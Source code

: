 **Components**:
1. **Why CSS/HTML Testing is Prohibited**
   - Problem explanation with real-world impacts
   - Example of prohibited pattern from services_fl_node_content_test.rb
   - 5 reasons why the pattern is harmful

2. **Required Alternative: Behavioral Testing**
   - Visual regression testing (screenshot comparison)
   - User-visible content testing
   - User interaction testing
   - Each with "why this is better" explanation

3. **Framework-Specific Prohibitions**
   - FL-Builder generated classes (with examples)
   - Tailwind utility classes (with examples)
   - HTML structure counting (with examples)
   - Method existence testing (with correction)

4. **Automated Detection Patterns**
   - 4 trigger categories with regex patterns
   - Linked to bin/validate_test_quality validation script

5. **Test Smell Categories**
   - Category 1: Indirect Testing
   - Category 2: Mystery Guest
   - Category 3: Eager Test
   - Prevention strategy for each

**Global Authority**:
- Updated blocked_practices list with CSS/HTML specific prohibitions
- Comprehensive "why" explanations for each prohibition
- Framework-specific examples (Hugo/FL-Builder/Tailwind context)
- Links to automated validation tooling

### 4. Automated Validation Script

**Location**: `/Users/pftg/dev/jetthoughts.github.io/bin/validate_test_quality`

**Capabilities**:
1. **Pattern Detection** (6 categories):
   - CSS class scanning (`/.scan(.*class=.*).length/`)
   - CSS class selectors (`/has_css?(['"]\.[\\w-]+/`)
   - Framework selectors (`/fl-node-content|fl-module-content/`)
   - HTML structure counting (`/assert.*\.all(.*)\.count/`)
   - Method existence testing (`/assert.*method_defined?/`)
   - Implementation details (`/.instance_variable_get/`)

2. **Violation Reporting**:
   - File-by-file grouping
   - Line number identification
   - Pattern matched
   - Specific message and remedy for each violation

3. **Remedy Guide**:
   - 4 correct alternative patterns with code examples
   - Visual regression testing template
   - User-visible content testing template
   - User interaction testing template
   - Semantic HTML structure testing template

# # #

> WHAT IS REQUIRED: Exact reproduction is required. Give the lines of the data from its first line through the line containing "- Framework selectors", and no others.

> YOUR RESPONSE:
Source code

: **Components**:
1. **Why CSS/HTML Testing is Prohibited**
   - Problem explanation with real-world impacts
   - Example of prohibited pattern from services_fl_node_content_test.rb
   - 5 reasons why the pattern is harmful

2. **Required Alternative: Behavioral Testing**
   - Visual regression testing (screenshot comparison)
   - User-visible content testing
   - User interaction testing
   - Each with "why this is better" explanation

3. **Framework-Specific Prohibitions**
   - FL-Builder generated classes (with examples)
   - Tailwind utility classes (with examples)
   - HTML structure counting (with examples)
   - Method existence testing (with correction)

4. **Automated Detection Patterns**
   - 4 trigger categories with regex patterns
   - Linked to bin/validate_test_quality validation script

5. **Test Smell Categories**
   - Category 1: Indirect Testing
   - Category 2: Mystery Guest
   - Category 3: Eager Test
   - Prevention strategy for each

**Global Authority**:
- Updated blocked_practices list with CSS/HTML specific prohibitions
- Comprehensive "why" explanations for each prohibition
- Framework-specific examples (Hugo/FL-Builder/Tailwind context)
- Links to automated validation tooling

### 4. Automated Validation Script

**Location**: `/Users/pftg/dev/jetthoughts.github.io/bin/validate_test_quality`

**Capabilities**:
1. **Pattern Detection** (6 categories):
   - CSS class scanning (`/.scan(.*class=.*).length/`)
   - CSS class selectors (`/has_css?(['"]\.[\\w-]+/`)
   - Framework selectors (`/fl-node-content|fl-module-content/`)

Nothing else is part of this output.